Papagaios, araras e outras aves da ordem dos Psittaciformes chamam a atenção de pesquisadores devido a sua longevidade. Algumas espécies chegam a viver mais de 80 anos, o que é um número impressionante até mesmo para os humanos. 

Pode-se dizer ainda que alguns desses pássaros são bastante inteligentes e, proporcionalmente falando, possuem cérebros de tamanho similar ao de humanos. Mas será que a dimensão do órgão influencia na expectativa de vida dos animais

Foi isso que pesquisadores do Instituto Max Planck, na Alemanha, tentaram descobrir. Eles examinaram dados de mais de 130 mil Psittaciformes de 217 espécies distintas. Havia desde papagaios do figo, que vivem dois anos em média, até araras-vermelhas-pequenas, que chegam na casa dos 30. 

Duas hipóteses foram levantadas: 1) aves com cérebros maiores são mais inteligentes e, consequentemente, conseguem resolver melhor os problemas da natureza e viver mais; 2) cérebros maiores demoram mais para crescer, exigindo uma expectativa de vida mais longa.
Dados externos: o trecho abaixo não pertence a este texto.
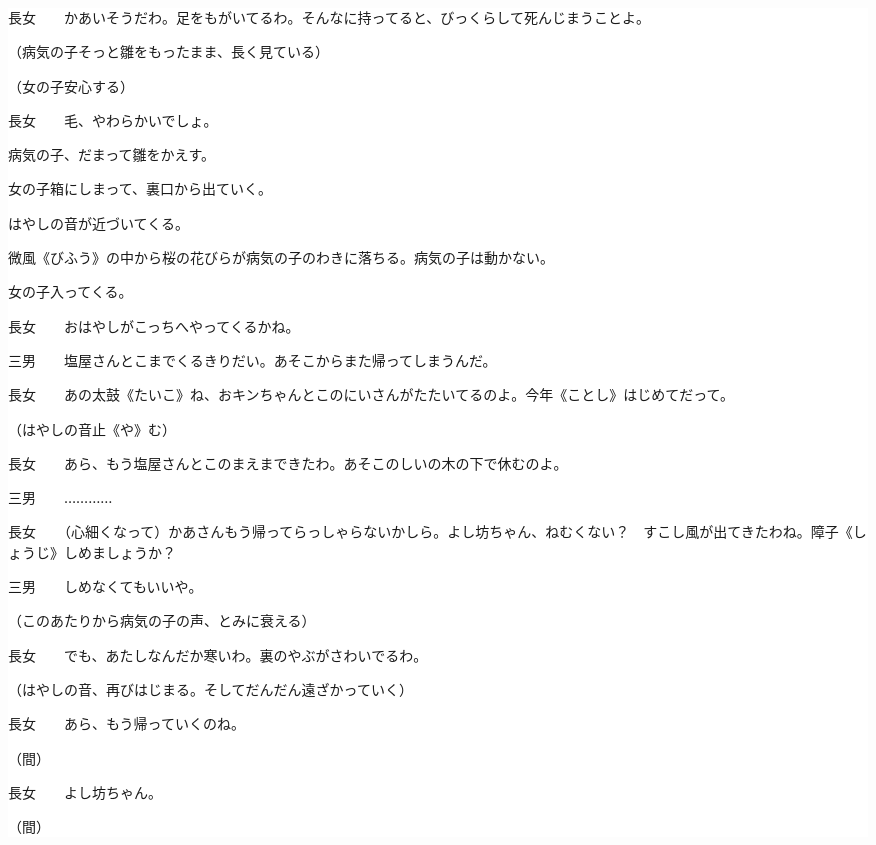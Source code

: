 長女　　かあいそうだわ。足をもがいてるわ。そんなに持ってると、びっくらして死んじまうことよ。


（病気の子そっと雛をもったまま、長く見ている）

（女の子安心する）



長女　　毛、やわらかいでしょ。




病気の子、だまって雛をかえす。

女の子箱にしまって、裏口から出ていく。

はやしの音が近づいてくる。

微風《びふう》の中から桜の花びらが病気の子のわきに落ちる。病気の子は動かない。

女の子入ってくる。





長女　　おはやしがこっちへやってくるかね。

三男　　塩屋さんとこまでくるきりだい。あそこからまた帰ってしまうんだ。

長女　　あの太鼓《たいこ》ね、おキンちゃんとこのにいさんがたたいてるのよ。今年《ことし》はじめてだって。


（はやしの音止《や》む）



長女　　あら、もう塩屋さんとこのまえまできたわ。あそこのしいの木の下で休むのよ。

三男　　…………

長女　　（心細くなって）かあさんもう帰ってらっしゃらないかしら。よし坊ちゃん、ねむくない？　すこし風が出てきたわね。障子《しょうじ》しめましょうか？

三男　　しめなくてもいいや。


（このあたりから病気の子の声、とみに衰える）



長女　　でも、あたしなんだか寒いわ。裏のやぶがさわいでるわ。


（はやしの音、再びはじまる。そしてだんだん遠ざかっていく）



長女　　あら、もう帰っていくのね。


（間）



長女　　よし坊ちゃん。


（間）


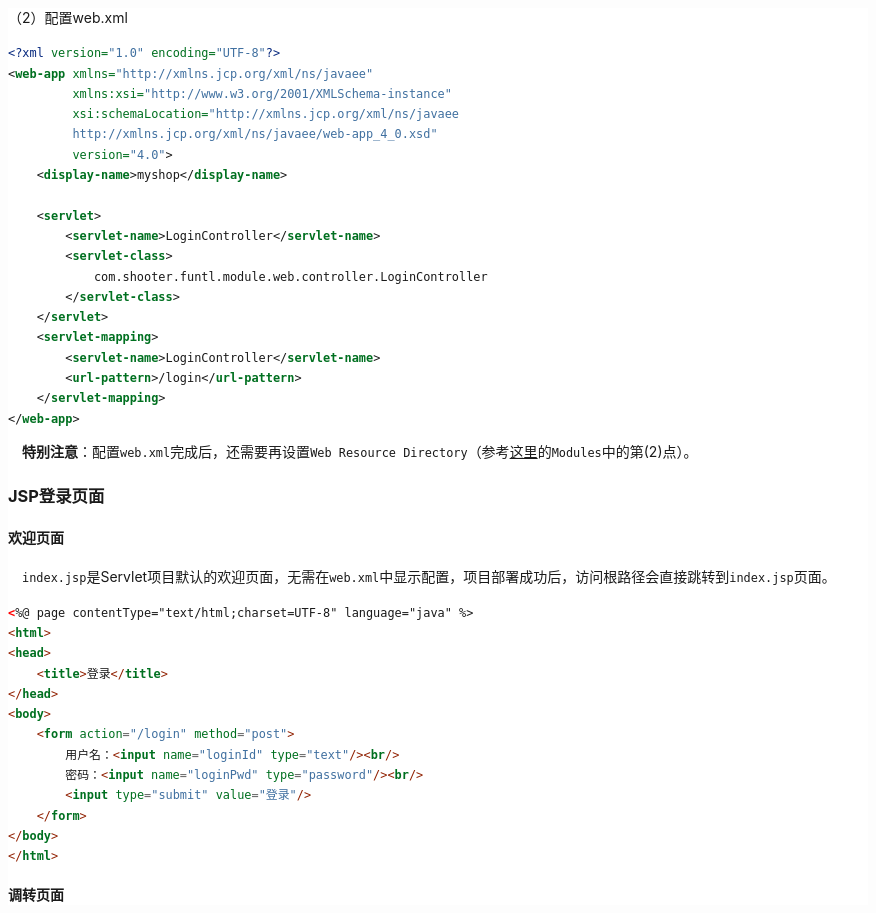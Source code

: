 

（2）配置web.xml

```xml
<?xml version="1.0" encoding="UTF-8"?>
<web-app xmlns="http://xmlns.jcp.org/xml/ns/javaee"
         xmlns:xsi="http://www.w3.org/2001/XMLSchema-instance"
         xsi:schemaLocation="http://xmlns.jcp.org/xml/ns/javaee 
         http://xmlns.jcp.org/xml/ns/javaee/web-app_4_0.xsd"
         version="4.0">
    <display-name>myshop</display-name>

    <servlet>
        <servlet-name>LoginController</servlet-name>
        <servlet-class>
            com.shooter.funtl.module.web.controller.LoginController
        </servlet-class>
    </servlet>
    <servlet-mapping>
        <servlet-name>LoginController</servlet-name>
        <url-pattern>/login</url-pattern>
    </servlet-mapping>
</web-app>
```

​	　**特别注意**：配置`web.xml`完成后，还需要再设置`Web Resource Directory`（参考[这里](https://sh086.github.io/funtl/guide/quickstart.html#project-struct)的`Modules`中的第(2)点）。



### JSP登录页面

#### 欢迎页面

​	　`index.jsp`是Servlet项目默认的欢迎页面，无需在`web.xml`中显示配置，项目部署成功后，访问根路径会直接跳转到`index.jsp`页面。

```html
<%@ page contentType="text/html;charset=UTF-8" language="java" %>
<html>
<head>
    <title>登录</title>
</head>
<body>
    <form action="/login" method="post">
        用户名：<input name="loginId" type="text"/><br/>
        密码：<input name="loginPwd" type="password"/><br/>
        <input type="submit" value="登录"/>
    </form>
</body>
</html>
```



#### 调转页面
Após análises, os cientistas concluíram que a primeira hipótese estava correta. Foi uma surpresa, considerando que nos primatas o tempo de desenvolvimento do cérebro desempenha um papel importante na longevidade. O artigo foi publicado na revista Proceedings of the Royal Society B.

O estudo não deve parar por aqui. Agora, os pesquisadores pretendem descobrir se a sociabilidade e o aprendizado cultural de papagaios, araras e outros Psittaciformes também contribuíram para a longevidade. A ideia é checar, por exemplo, se animais que aprenderam a buscar por comida ainda na infância com membros mais velhos do bando se saem melhor na natureza.